• REQUIREMENT
Repeat the data exactly, so that every line matches the original.

(Plain-text document sources)

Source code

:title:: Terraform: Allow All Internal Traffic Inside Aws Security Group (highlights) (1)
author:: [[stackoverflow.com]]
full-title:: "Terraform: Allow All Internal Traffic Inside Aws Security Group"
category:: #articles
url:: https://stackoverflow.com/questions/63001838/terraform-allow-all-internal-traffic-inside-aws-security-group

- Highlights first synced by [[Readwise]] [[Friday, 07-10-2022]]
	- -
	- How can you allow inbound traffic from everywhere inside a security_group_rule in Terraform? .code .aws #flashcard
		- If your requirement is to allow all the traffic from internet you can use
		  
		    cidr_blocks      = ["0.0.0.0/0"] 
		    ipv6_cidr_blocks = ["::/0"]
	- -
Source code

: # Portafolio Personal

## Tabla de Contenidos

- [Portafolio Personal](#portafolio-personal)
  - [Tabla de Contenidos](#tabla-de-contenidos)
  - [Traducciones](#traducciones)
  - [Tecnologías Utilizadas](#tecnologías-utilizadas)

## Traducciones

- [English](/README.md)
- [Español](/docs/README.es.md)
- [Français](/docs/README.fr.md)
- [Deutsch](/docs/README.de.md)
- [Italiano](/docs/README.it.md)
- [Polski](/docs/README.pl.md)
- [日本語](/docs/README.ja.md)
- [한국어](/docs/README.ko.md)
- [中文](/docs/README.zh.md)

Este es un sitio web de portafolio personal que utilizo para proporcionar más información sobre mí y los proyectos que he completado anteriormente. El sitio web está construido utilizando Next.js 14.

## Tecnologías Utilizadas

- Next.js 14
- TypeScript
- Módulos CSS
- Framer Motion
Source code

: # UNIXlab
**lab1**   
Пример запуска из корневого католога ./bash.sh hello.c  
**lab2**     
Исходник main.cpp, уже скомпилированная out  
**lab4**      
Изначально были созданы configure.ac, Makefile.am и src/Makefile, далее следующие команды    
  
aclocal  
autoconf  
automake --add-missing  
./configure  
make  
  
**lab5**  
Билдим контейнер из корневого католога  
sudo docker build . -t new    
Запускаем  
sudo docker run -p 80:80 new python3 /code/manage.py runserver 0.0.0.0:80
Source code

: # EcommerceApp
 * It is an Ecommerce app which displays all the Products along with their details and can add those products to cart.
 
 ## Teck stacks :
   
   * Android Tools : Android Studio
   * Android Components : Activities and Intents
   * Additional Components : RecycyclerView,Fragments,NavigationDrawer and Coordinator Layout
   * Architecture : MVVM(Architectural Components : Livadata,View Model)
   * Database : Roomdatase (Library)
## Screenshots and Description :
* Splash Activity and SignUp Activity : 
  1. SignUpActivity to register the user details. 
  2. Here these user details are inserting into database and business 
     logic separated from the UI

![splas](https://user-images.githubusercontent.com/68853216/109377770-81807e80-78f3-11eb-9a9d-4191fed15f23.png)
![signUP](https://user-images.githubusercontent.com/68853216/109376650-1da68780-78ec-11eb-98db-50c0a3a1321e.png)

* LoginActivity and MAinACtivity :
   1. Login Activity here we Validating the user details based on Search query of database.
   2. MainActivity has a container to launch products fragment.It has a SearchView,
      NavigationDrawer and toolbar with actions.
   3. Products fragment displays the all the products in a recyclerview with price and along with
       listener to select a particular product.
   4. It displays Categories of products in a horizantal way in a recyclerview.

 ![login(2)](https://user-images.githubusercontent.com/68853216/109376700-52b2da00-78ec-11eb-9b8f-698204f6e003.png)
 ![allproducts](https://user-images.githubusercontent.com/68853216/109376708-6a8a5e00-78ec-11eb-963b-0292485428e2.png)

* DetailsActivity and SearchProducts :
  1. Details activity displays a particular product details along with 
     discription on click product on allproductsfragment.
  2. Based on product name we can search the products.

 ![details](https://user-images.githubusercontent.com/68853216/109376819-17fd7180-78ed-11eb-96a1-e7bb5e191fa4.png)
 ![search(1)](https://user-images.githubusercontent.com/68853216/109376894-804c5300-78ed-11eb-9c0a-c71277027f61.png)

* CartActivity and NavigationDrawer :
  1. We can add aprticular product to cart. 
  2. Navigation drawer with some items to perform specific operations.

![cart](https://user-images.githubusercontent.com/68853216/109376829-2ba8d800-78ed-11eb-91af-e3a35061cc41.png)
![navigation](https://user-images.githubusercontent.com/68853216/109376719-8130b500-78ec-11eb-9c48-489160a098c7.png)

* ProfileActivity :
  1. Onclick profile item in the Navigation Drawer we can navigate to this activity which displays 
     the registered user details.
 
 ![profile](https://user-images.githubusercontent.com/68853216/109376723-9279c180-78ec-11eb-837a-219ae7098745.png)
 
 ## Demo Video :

• ANSWER BELOW
Source code

:title:: Terraform: Allow All Internal Traffic Inside Aws Security Group (highlights) (1)
author:: [[stackoverflow.com]]
full-title:: "Terraform: Allow All Internal Traffic Inside Aws Security Group"
category:: #articles
url:: https://stackoverflow.com/questions/63001838/terraform-allow-all-internal-traffic-inside-aws-security-group

- Highlights first synced by [[Readwise]] [[Friday, 07-10-2022]]
	- -
	- How can you allow inbound traffic from everywhere inside a security_group_rule in Terraform? .code .aws #flashcard
		- If your requirement is to allow all the traffic from internet you can use
		  
		    cidr_blocks      = ["0.0.0.0/0"] 
		    ipv6_cidr_blocks = ["::/0"]
	- -
Source code

: # Portafolio Personal

## Tabla de Contenidos

- [Portafolio Personal](#portafolio-personal)
  - [Tabla de Contenidos](#tabla-de-contenidos)
  - [Traducciones](#traducciones)
  - [Tecnologías Utilizadas](#tecnologías-utilizadas)

## Traducciones

- [English](/README.md)
- [Español](/docs/README.es.md)
- [Français](/docs/README.fr.md)
- [Deutsch](/docs/README.de.md)
- [Italiano](/docs/README.it.md)
- [Polski](/docs/README.pl.md)
- [日本語](/docs/README.ja.md)
- [한국어](/docs/README.ko.md)
- [中文](/docs/README.zh.md)

Este es un sitio web de portafolio personal que utilizo para proporcionar más información sobre mí y los proyectos que he completado anteriormente. El sitio web está construido utilizando Next.js 14.

## Tecnologías Utilizadas

- Next.js 14
- TypeScript
- Módulos CSS
- Framer Motion
Source code

: # UNIXlab
**lab1**   
Пример запуска из корневого католога ./bash.sh hello.c  
**lab2**     
Исходник main.cpp, уже скомпилированная out  
**lab4**      
Изначально были созданы configure.ac, Makefile.am и src/Makefile, далее следующие команды    
  
aclocal  
autoconf  
automake --add-missing  
./configure  
make  
  
**lab5**  
Билдим контейнер из корневого католога  
sudo docker build . -t new    
Запускаем  
sudo docker run -p 80:80 new python3 /code/manage.py runserver 0.0.0.0:80
Source code

: # EcommerceApp
 * It is an Ecommerce app which displays all the Products along with their details and can add those products to cart.
 
 ## Teck stacks :
   
   * Android Tools : Android Studio
   * Android Components : Activities and Intents
   * Additional Components : RecycyclerView,Fragments,NavigationDrawer and Coordinator Layout
   * Architecture : MVVM(Architectural Components : Livadata,View Model)
   * Database : Roomdatase (Library)
## Screenshots and Description :
* Splash Activity and SignUp Activity : 
  1. SignUpActivity to register the user details. 
  2. Here these user details are inserting into database and business 
     logic separated from the UI

![splas](https://user-images.githubusercontent.com/68853216/109377770-81807e80-78f3-11eb-9a9d-4191fed15f23.png)
![signUP](https://user-images.githubusercontent.com/68853216/109376650-1da68780-78ec-11eb-98db-50c0a3a1321e.png)

* LoginActivity and MAinACtivity :
   1. Login Activity here we Validating the user details based on Search query of database.
   2. MainActivity has a container to launch products fragment.It has a SearchView,
      NavigationDrawer and toolbar with actions.
   3. Products fragment displays the all the products in a recyclerview with price and along with
       listener to select a particular product.
   4. It displays Categories of products in a horizantal way in a recyclerview.

 ![login(2)](https://user-images.githubusercontent.com/68853216/109376700-52b2da00-78ec-11eb-9b8f-698204f6e003.png)
 ![allproducts](https://user-images.githubusercontent.com/68853216/109376708-6a8a5e00-78ec-11eb-963b-0292485428e2.png)

* DetailsActivity and SearchProducts :
  1. Details activity displays a particular product details along with 
     discription on click product on allproductsfragment.
  2. Based on product name we can search the products.

 ![details](https://user-images.githubusercontent.com/68853216/109376819-17fd7180-78ed-11eb-96a1-e7bb5e191fa4.png)
 ![search(1)](https://user-images.githubusercontent.com/68853216/109376894-804c5300-78ed-11eb-9c0a-c71277027f61.png)

* CartActivity and NavigationDrawer :
  1. We can add aprticular product to cart. 
  2. Navigation drawer with some items to perform specific operations.

![cart](https://user-images.githubusercontent.com/68853216/109376829-2ba8d800-78ed-11eb-91af-e3a35061cc41.png)
![navigation](https://user-images.githubusercontent.com/68853216/109376719-8130b500-78ec-11eb-9c48-489160a098c7.png)

* ProfileActivity :
  1. Onclick profile item in the Navigation Drawer we can navigate to this activity which displays 
     the registered user details.
 
 ![profile](https://user-images.githubusercontent.com/68853216/109376723-9279c180-78ec-11eb-837a-219ae7098745.png)
 
 ## Demo Video :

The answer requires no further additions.